● Your instructions: Only one span of the listing below is wanted: the lines from the one with "## Features Map" through the one with "## Requirements", reproduced exactly, both ends kept.

● Data for processing:
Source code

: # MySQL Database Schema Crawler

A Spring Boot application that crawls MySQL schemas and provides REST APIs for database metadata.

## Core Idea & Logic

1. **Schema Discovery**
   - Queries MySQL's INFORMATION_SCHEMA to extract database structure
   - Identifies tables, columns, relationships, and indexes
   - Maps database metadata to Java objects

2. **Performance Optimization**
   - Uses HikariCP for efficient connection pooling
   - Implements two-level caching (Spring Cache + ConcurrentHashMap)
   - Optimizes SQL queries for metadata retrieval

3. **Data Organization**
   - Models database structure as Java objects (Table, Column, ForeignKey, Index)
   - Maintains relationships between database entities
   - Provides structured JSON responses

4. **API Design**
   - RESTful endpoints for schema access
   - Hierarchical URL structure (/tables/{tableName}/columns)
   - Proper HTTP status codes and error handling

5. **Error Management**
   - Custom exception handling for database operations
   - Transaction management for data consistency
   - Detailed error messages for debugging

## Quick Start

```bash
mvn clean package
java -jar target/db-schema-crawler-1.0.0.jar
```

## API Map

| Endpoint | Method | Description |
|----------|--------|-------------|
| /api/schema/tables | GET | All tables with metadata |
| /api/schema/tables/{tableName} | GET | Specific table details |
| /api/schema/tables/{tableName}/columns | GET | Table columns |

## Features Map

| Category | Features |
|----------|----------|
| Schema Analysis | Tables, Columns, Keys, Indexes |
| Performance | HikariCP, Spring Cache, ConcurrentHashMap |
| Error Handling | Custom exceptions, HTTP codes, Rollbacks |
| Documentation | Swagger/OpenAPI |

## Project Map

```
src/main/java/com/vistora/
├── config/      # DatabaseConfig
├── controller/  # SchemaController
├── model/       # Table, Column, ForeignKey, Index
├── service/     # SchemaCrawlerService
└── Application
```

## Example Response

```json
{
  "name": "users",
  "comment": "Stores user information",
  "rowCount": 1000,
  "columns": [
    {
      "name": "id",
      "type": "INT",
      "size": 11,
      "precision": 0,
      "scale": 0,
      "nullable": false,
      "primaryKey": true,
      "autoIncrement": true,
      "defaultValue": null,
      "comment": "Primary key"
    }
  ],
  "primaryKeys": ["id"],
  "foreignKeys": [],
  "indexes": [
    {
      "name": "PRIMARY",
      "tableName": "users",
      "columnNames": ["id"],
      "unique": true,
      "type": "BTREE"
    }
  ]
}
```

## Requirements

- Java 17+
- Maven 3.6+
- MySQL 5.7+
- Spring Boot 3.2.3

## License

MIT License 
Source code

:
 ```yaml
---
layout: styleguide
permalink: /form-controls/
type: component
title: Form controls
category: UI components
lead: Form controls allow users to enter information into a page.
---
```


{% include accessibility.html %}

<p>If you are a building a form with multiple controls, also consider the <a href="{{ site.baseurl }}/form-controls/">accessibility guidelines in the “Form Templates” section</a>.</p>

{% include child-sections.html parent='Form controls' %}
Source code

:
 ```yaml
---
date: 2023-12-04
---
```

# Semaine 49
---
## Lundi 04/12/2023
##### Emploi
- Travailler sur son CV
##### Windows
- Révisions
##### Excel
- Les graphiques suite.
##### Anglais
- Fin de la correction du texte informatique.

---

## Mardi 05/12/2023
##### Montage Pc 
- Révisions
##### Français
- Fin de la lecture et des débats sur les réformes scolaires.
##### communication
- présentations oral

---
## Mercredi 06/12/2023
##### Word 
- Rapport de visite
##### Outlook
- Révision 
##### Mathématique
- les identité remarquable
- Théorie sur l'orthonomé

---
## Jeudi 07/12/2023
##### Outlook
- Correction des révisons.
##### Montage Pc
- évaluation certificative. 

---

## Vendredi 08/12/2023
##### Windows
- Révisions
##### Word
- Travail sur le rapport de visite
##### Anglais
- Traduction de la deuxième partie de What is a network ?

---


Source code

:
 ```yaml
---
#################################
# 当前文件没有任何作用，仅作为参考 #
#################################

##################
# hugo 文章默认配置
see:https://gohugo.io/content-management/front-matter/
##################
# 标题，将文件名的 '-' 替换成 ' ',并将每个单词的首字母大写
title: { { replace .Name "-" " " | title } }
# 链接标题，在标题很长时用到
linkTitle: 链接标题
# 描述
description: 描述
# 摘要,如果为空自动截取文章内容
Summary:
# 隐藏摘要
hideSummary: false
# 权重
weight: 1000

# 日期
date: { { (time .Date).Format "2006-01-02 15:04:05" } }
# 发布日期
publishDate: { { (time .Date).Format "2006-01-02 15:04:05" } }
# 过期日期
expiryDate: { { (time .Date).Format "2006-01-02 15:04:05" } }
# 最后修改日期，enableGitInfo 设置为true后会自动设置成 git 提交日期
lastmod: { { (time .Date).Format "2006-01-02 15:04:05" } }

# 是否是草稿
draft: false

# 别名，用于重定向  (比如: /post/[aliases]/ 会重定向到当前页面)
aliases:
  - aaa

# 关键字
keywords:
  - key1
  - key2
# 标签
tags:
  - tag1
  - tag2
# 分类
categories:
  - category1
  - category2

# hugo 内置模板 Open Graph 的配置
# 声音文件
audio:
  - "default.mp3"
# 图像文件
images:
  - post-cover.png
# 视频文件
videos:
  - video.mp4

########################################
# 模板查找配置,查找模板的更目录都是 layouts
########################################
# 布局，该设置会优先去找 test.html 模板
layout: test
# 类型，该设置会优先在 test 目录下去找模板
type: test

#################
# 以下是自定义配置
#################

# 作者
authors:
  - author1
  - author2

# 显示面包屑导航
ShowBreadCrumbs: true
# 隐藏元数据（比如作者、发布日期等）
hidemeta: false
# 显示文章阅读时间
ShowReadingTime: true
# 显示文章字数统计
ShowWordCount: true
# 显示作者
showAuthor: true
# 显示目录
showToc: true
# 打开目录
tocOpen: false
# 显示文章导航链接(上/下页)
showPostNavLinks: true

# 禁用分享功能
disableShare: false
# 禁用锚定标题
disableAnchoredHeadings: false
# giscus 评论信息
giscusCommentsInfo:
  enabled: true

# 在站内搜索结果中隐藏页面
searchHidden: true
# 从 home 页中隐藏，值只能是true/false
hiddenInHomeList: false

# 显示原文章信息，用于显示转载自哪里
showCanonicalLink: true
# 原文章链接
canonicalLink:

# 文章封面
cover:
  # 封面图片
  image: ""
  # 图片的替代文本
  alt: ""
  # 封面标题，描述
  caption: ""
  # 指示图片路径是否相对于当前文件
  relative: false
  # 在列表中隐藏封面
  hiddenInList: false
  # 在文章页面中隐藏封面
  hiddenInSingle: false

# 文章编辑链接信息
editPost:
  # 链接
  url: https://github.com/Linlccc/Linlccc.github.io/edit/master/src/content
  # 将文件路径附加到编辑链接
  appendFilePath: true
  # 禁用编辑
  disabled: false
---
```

● Exercise result:
## Features Map

| Category | Features |
|----------|----------|
| Schema Analysis | Tables, Columns, Keys, Indexes |
| Performance | HikariCP, Spring Cache, ConcurrentHashMap |
| Error Handling | Custom exceptions, HTTP codes, Rollbacks |
| Documentation | Swagger/OpenAPI |

## Project Map

```
src/main/java/com/vistora/
├── config/      # DatabaseConfig
├── controller/  # SchemaController
├── model/       # Table, Column, ForeignKey, Index
├── service/     # SchemaCrawlerService
└── Application
```

## Example Response

```json
{
  "name": "users",
  "comment": "Stores user information",
  "rowCount": 1000,
  "columns": [
    {
      "name": "id",
      "type": "INT",
      "size": 11,
      "precision": 0,
      "scale": 0,
      "nullable": false,
      "primaryKey": true,
      "autoIncrement": true,
      "defaultValue": null,
      "comment": "Primary key"
    }
  ],
  "primaryKeys": ["id"],
  "foreignKeys": [],
  "indexes": [
    {
      "name": "PRIMARY",
      "tableName": "users",
      "columnNames": ["id"],
      "unique": true,
      "type": "BTREE"
    }
  ]
}
```

## Requirements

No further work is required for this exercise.